Forty years from now, we won’t remember a specific concussion that transformed the way we watched football. I remember joking about Troy Aikman’s Concussion Face in columns as recently as the early 2000s (and only because I didn’t know any better). I remember my feelings slowly shifting after that unforgettably violent Steelers-Ravens playoff game in 2009, a night plagued by multiple knockouts and a 30-second span when we thought Willis McGahee was dead. Not hurt — DEAD. I remember Jamaal Charles getting rocked in the 2013 Colts-Chiefs wild-card game, then being examined on the sideline and realizing, “Holy shit, it’s the playoffs and he’s still not coming back.” I remember Julian Edelman getting belted late in Super Bowl XLIX, right after his season-saving third-down catch over the middle, and talking myself into Edelman NOT being concussed … but only because of the stakes.
These dicey moments have changed how we watch football, that’s for sure. Twenty years ago, I would have written a joke about the Luke Kuechly Concussion Face and moved on to the next riff. Now I’m a little haunted by it. We have too much information about head injuries. I feel like an accomplice.
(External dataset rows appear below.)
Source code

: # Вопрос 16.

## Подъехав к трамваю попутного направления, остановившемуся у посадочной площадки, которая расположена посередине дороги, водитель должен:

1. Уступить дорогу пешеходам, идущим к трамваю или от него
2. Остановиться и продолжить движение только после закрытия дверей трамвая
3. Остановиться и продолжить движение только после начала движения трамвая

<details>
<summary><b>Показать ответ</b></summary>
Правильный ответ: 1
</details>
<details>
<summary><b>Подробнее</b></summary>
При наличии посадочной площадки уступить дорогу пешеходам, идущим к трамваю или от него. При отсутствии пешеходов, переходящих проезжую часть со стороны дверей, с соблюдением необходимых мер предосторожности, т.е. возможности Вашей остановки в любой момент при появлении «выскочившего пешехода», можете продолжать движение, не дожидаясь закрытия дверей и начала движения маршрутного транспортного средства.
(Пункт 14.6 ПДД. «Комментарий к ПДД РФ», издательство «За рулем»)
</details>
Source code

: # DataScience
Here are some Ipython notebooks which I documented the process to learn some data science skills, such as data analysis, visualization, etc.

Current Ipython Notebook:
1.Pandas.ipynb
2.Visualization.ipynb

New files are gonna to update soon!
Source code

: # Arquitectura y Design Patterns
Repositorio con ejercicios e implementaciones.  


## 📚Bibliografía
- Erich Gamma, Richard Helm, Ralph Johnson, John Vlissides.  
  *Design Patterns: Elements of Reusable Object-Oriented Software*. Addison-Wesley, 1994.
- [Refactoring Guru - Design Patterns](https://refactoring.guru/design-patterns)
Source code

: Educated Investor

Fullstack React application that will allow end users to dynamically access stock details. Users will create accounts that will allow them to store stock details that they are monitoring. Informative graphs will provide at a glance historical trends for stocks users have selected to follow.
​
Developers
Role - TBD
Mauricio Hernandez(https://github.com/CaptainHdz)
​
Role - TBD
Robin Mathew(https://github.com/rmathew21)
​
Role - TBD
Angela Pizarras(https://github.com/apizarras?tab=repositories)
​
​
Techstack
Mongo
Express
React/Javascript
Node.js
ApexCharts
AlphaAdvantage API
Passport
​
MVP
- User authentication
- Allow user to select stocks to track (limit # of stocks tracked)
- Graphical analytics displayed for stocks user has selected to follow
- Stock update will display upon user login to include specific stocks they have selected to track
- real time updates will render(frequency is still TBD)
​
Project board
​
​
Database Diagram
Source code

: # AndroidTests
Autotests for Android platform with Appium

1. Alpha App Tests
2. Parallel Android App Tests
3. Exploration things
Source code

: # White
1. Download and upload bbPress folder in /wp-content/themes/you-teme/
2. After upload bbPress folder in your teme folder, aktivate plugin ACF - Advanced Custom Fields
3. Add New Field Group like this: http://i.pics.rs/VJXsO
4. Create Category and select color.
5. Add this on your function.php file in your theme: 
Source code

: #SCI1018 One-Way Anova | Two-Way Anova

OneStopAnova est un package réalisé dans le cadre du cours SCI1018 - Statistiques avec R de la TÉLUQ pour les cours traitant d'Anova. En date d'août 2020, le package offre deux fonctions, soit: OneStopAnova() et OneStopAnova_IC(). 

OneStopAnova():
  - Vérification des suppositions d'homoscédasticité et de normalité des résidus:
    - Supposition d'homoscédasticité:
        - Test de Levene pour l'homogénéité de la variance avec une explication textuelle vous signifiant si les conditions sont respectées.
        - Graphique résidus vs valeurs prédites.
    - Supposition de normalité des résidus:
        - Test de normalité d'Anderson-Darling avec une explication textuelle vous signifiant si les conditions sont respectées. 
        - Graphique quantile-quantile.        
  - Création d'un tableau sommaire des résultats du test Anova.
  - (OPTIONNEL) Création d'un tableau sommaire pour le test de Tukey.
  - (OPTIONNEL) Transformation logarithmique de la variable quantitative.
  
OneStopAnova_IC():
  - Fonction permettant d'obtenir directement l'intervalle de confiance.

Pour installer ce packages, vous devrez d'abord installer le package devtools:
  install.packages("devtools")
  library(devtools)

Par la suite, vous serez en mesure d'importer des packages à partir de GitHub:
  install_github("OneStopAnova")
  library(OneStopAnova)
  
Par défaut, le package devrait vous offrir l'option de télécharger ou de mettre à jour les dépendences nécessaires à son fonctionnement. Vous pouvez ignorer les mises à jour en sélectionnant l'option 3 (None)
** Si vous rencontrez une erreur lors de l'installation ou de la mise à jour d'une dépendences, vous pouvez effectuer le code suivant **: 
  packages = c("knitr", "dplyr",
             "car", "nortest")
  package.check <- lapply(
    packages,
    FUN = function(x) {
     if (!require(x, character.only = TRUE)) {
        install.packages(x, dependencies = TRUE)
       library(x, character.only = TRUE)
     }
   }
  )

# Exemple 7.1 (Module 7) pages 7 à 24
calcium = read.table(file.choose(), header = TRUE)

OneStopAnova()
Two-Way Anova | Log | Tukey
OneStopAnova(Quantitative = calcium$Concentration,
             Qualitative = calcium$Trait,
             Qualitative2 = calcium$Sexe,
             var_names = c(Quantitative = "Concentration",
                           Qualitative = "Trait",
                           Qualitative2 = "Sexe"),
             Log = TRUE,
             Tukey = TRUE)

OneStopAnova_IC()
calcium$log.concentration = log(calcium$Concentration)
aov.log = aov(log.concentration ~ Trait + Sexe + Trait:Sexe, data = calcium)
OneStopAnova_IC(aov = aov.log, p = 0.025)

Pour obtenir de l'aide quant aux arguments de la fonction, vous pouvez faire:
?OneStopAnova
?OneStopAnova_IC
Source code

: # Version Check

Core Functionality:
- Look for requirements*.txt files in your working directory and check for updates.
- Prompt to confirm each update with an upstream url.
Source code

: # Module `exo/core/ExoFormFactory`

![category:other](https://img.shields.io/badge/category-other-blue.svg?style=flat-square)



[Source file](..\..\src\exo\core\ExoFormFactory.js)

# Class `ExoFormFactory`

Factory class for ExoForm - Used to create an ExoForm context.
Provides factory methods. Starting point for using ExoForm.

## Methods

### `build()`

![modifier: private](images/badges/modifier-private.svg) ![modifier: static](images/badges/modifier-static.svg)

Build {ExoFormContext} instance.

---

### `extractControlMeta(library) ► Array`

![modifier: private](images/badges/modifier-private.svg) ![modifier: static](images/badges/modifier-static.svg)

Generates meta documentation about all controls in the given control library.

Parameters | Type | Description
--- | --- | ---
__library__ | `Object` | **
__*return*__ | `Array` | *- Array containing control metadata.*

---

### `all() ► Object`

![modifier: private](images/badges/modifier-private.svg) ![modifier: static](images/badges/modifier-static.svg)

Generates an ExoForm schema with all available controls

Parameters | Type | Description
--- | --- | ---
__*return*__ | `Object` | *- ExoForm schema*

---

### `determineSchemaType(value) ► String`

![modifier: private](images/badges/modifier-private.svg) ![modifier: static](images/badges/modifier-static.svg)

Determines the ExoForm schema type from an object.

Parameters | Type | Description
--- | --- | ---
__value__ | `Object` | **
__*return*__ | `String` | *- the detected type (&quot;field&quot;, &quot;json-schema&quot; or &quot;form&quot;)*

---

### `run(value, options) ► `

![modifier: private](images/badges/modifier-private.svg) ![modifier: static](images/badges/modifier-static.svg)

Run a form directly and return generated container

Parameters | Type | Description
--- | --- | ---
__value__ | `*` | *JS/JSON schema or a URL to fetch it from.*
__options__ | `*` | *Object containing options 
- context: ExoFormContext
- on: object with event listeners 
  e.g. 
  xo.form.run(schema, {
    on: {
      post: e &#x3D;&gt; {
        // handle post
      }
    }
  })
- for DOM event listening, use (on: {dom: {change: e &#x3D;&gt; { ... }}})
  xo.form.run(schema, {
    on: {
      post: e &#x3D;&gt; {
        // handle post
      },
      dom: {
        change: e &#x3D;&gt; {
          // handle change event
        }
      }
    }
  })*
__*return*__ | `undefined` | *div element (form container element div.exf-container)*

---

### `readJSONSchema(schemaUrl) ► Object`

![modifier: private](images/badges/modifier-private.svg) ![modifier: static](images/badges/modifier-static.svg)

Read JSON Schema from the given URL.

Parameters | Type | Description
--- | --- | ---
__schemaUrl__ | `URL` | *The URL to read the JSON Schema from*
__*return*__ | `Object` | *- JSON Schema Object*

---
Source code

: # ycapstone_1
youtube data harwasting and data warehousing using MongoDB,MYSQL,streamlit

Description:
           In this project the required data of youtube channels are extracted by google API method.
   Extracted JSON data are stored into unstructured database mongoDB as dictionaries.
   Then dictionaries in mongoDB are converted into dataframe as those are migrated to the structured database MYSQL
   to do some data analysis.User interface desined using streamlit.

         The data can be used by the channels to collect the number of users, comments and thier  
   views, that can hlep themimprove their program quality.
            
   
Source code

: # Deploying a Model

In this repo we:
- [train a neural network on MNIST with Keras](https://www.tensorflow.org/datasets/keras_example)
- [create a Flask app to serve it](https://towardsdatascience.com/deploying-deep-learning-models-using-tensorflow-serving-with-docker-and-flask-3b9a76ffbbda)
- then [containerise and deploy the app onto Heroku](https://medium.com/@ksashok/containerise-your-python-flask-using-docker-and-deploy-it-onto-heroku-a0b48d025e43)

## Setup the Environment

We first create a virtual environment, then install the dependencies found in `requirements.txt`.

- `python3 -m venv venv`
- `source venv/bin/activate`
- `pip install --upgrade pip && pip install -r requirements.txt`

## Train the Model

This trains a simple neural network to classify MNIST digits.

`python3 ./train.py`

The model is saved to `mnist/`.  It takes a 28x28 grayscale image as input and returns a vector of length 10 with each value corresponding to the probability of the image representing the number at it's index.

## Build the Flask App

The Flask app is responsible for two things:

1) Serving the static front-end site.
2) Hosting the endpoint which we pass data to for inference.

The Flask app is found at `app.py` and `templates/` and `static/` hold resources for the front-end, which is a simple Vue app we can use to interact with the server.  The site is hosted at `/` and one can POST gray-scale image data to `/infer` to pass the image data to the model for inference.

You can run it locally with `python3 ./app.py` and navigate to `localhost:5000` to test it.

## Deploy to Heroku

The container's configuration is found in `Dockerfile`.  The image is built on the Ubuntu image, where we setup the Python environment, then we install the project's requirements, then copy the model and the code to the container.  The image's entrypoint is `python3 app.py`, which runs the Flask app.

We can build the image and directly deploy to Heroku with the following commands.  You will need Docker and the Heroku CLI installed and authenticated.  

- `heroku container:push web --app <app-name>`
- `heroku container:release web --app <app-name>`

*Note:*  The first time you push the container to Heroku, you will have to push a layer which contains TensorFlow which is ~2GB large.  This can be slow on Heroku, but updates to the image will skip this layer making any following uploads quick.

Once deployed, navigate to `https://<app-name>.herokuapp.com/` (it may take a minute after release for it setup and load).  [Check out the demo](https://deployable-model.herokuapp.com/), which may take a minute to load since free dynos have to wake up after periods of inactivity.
Everyone wondered why the NFL’s ratings slipped for those first nine weeks, but Malcolm, maybe it starts there?
Is there a better combination of brains than Bill Simmons and Malcolm Gladwell to discuss sports and pop culture in a slightly wordy, nerdy way that feels relatable while also academic? Maybe when Bill teams up with Chuck Klosterman? Imagine if the three of them just sat around watching TV all day? It could be its own channel.